The Samsung-Seagate agreement includes a 50-50 stock-cash deal valued at $1.375 billion. Under the definitive agreement, Samsung will combine its HDD operations into Seagate; the companies will extend their existing patent cross-license agreement; Samsung will provide semiconductors to Seagate for use in Seagate’s enterprise solid-state drives (SSDs), hybrid drives and other products; and the companies will co-develop enterprise storage solutions.
Baker said the deal is likely to have little impact on the CE business, except that stabilizing prices for hard disk drives will mean they “won’t decline as fast.” Seagate benefits in getting a stable and secure source for NAND flash memory as that market grows, Baker said. Flash memory is an “increasingly important component to HDDs in hybrid form, and pure SSD drives are an important growth area as well,” he said.
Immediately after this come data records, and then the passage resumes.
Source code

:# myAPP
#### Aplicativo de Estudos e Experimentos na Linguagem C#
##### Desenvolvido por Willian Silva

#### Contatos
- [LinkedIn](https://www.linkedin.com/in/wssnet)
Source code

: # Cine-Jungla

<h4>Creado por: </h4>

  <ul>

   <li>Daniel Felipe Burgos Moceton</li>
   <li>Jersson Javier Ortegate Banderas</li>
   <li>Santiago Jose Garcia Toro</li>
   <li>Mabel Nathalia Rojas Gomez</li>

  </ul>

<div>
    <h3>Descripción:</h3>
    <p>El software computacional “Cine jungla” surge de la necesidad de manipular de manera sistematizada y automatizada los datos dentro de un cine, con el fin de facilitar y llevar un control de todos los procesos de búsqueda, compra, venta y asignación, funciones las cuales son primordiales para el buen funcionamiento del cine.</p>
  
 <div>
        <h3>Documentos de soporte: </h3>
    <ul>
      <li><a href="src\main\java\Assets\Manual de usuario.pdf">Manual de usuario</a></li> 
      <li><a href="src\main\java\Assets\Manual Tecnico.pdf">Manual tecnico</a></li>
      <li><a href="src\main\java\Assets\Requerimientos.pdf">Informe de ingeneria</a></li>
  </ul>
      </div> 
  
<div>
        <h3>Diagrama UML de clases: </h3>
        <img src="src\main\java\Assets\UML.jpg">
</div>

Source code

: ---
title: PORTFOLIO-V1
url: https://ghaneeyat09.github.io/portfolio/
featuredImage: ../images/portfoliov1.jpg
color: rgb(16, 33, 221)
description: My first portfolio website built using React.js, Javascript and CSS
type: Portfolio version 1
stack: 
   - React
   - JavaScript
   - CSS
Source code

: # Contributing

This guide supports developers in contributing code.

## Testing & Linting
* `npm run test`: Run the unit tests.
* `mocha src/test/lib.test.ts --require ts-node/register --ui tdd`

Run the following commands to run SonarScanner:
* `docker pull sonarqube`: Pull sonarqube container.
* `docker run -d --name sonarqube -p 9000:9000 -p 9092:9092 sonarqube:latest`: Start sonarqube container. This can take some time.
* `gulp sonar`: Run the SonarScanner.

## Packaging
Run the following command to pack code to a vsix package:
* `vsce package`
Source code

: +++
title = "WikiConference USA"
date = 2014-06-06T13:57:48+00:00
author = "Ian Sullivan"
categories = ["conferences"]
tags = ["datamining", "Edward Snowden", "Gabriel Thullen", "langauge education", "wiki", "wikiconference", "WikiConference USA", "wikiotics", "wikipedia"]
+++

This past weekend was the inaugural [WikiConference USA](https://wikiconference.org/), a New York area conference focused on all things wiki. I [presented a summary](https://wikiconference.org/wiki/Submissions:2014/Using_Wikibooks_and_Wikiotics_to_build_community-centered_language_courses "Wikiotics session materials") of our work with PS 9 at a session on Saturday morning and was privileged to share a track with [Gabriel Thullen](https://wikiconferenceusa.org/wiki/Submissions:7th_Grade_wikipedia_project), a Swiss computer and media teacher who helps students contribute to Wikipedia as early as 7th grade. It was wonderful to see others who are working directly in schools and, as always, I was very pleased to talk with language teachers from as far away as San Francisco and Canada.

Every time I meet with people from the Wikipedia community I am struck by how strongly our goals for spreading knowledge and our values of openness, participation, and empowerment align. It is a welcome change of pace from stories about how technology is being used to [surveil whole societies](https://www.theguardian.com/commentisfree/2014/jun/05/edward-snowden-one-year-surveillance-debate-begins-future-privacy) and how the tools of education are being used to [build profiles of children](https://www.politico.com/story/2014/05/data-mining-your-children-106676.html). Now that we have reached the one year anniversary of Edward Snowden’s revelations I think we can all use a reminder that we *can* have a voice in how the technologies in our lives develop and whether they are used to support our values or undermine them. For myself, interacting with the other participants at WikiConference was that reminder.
In response to an analyst’s question during a webcast Tuesday about possible regulatory concerns over pending transactions among the top storage suppliers, Seagate CEO Steve Luczo said the company saw no issues ahead and will be working with regulatory agencies to get the transaction approved. Regarding consolidation, Luczo said the consolidation was a reflection of companies creating business models that can fund technology going forward. “The demand for storage is accelerating,” he said. Petabyte growth has been strong over the last 6-8 quarters even in a “lackluster” economy, he said. In order to address the growth, “a lot more investment has to go into the fundamental technology to accelerate aerial density,” he said, and that brings capital costs. Consolidation, he said, allows companies “to make investments in capital and technology to continue to provide these devices that are in such huge demand.”
Storage demand is accelerating as a result of “viewing devices that are putting very rich content in front of people,” Luczo said. High-density content requires mass storage on rotating disk drives because of the cost and density of the technology, he said. “Even though the end viewing device may or may not have a disk drive in it, everything that’s up and down the food chain to pump it through that little viewable window needs to be stored on a rotating disc somewhere,” he said.
For the third quarter ended April 1, Seagate reported net income of $93 million, down from $518 million, in fiscal Q3 2010. Revenue dropped from $3.05 billion in Q3 2010 to $2.7 billion, the company said.